*Directions for this task*.
Every record listed below should be copied exactly.

Saved entries:
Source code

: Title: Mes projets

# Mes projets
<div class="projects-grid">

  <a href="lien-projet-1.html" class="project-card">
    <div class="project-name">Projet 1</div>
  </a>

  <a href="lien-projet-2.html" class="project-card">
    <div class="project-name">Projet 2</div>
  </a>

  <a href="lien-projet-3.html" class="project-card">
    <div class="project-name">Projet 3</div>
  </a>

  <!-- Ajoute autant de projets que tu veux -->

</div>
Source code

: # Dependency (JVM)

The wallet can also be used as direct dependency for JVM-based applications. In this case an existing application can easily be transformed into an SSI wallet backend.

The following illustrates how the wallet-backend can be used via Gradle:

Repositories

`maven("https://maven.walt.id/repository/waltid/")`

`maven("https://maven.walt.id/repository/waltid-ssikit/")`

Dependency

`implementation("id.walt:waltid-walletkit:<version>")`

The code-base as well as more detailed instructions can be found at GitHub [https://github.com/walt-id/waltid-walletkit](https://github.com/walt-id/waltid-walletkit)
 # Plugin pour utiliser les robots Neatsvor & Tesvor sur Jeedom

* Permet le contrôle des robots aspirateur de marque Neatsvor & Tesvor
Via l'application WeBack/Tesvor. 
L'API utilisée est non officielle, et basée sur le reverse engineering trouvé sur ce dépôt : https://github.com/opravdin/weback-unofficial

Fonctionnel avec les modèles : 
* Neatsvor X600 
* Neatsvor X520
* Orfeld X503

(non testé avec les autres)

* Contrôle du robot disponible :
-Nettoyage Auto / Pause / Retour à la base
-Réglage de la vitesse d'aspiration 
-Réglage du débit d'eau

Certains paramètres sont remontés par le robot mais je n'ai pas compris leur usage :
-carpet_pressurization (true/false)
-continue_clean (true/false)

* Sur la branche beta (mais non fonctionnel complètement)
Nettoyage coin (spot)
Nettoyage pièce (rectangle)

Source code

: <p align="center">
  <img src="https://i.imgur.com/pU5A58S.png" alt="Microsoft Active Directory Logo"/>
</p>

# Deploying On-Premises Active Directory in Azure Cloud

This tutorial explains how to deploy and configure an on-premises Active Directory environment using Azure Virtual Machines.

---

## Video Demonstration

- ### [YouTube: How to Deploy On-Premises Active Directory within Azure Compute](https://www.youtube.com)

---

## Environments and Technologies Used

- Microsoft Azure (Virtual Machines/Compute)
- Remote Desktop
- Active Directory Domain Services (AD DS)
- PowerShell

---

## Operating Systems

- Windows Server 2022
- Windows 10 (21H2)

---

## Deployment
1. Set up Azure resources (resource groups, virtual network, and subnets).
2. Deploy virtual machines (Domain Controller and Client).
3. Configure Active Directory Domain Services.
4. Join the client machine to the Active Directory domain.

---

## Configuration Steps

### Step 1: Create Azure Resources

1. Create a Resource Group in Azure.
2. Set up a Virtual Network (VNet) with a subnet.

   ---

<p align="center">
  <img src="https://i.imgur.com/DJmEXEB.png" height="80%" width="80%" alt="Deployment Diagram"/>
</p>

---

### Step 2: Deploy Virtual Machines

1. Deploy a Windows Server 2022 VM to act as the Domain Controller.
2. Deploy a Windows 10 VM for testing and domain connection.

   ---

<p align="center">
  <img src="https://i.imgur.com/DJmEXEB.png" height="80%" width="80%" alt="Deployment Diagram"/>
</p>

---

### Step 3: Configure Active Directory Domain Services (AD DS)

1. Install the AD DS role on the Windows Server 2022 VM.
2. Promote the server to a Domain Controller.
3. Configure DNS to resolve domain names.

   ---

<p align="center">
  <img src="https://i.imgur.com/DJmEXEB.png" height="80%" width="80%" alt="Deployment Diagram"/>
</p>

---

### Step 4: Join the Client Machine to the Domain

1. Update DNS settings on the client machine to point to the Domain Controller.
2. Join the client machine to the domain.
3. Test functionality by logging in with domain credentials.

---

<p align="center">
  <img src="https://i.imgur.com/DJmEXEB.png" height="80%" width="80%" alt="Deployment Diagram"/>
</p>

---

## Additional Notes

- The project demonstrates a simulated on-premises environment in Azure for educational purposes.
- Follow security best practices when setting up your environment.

*Solution to this exercise*.
Source code

: Title: Mes projets

# Mes projets
<div class="projects-grid">

  <a href="lien-projet-1.html" class="project-card">
    <div class="project-name">Projet 1</div>
  </a>

  <a href="lien-projet-2.html" class="project-card">
    <div class="project-name">Projet 2</div>
  </a>

  <a href="lien-projet-3.html" class="project-card">
    <div class="project-name">Projet 3</div>
  </a>

  <!-- Ajoute autant de projets que tu veux -->

</div>
Source code

: # Dependency (JVM)

The wallet can also be used as direct dependency for JVM-based applications. In this case an existing application can easily be transformed into an SSI wallet backend.

The following illustrates how the wallet-backend can be used via Gradle:

Repositories

`maven("https://maven.walt.id/repository/waltid/")`

`maven("https://maven.walt.id/repository/waltid-ssikit/")`

Dependency

`implementation("id.walt:waltid-walletkit:<version>")`

The code-base as well as more detailed instructions can be found at GitHub [https://github.com/walt-id/waltid-walletkit](https://github.com/walt-id/waltid-walletkit)
 # Plugin pour utiliser les robots Neatsvor & Tesvor sur Jeedom

* Permet le contrôle des robots aspirateur de marque Neatsvor & Tesvor
Via l'application WeBack/Tesvor. 
L'API utilisée est non officielle, et basée sur le reverse engineering trouvé sur ce dépôt : https://github.com/opravdin/weback-unofficial

Fonctionnel avec les modèles : 
* Neatsvor X600 
* Neatsvor X520
* Orfeld X503

(non testé avec les autres)

* Contrôle du robot disponible :
-Nettoyage Auto / Pause / Retour à la base
-Réglage de la vitesse d'aspiration 
-Réglage du débit d'eau

Certains paramètres sont remontés par le robot mais je n'ai pas compris leur usage :
-carpet_pressurization (true/false)
-continue_clean (true/false)

* Sur la branche beta (mais non fonctionnel complètement)
Nettoyage coin (spot)
Nettoyage pièce (rectangle)

Source code

: <p align="center">
  <img src="https://i.imgur.com/pU5A58S.png" alt="Microsoft Active Directory Logo"/>
</p>

# Deploying On-Premises Active Directory in Azure Cloud

This tutorial explains how to deploy and configure an on-premises Active Directory environment using Azure Virtual Machines.

---

## Video Demonstration

- ### [YouTube: How to Deploy On-Premises Active Directory within Azure Compute](https://www.youtube.com)

---

## Environments and Technologies Used

- Microsoft Azure (Virtual Machines/Compute)
- Remote Desktop
- Active Directory Domain Services (AD DS)
- PowerShell

---

## Operating Systems

- Windows Server 2022
- Windows 10 (21H2)

---

## Deployment
1. Set up Azure resources (resource groups, virtual network, and subnets).
2. Deploy virtual machines (Domain Controller and Client).
3. Configure Active Directory Domain Services.
4. Join the client machine to the Active Directory domain.

---

## Configuration Steps

### Step 1: Create Azure Resources

1. Create a Resource Group in Azure.
2. Set up a Virtual Network (VNet) with a subnet.

   ---

<p align="center">
  <img src="https://i.imgur.com/DJmEXEB.png" height="80%" width="80%" alt="Deployment Diagram"/>
</p>

---

### Step 2: Deploy Virtual Machines

1. Deploy a Windows Server 2022 VM to act as the Domain Controller.
2. Deploy a Windows 10 VM for testing and domain connection.

   ---

<p align="center">
  <img src="https://i.imgur.com/DJmEXEB.png" height="80%" width="80%" alt="Deployment Diagram"/>
</p>

---

### Step 3: Configure Active Directory Domain Services (AD DS)

1. Install the AD DS role on the Windows Server 2022 VM.
2. Promote the server to a Domain Controller.
3. Configure DNS to resolve domain names.

   ---

<p align="center">
  <img src="https://i.imgur.com/DJmEXEB.png" height="80%" width="80%" alt="Deployment Diagram"/>
</p>

---

### Step 4: Join the Client Machine to the Domain

1. Update DNS settings on the client machine to point to the Domain Controller.
2. Join the client machine to the domain.
3. Test functionality by logging in with domain credentials.

---

<p align="center">
  <img src="https://i.imgur.com/DJmEXEB.png" height="80%" width="80%" alt="Deployment Diagram"/>
</p>

---

## Additional Notes

- The project demonstrates a simulated on-premises environment in Azure for educational purposes.
- Follow security best practices when setting up your environment.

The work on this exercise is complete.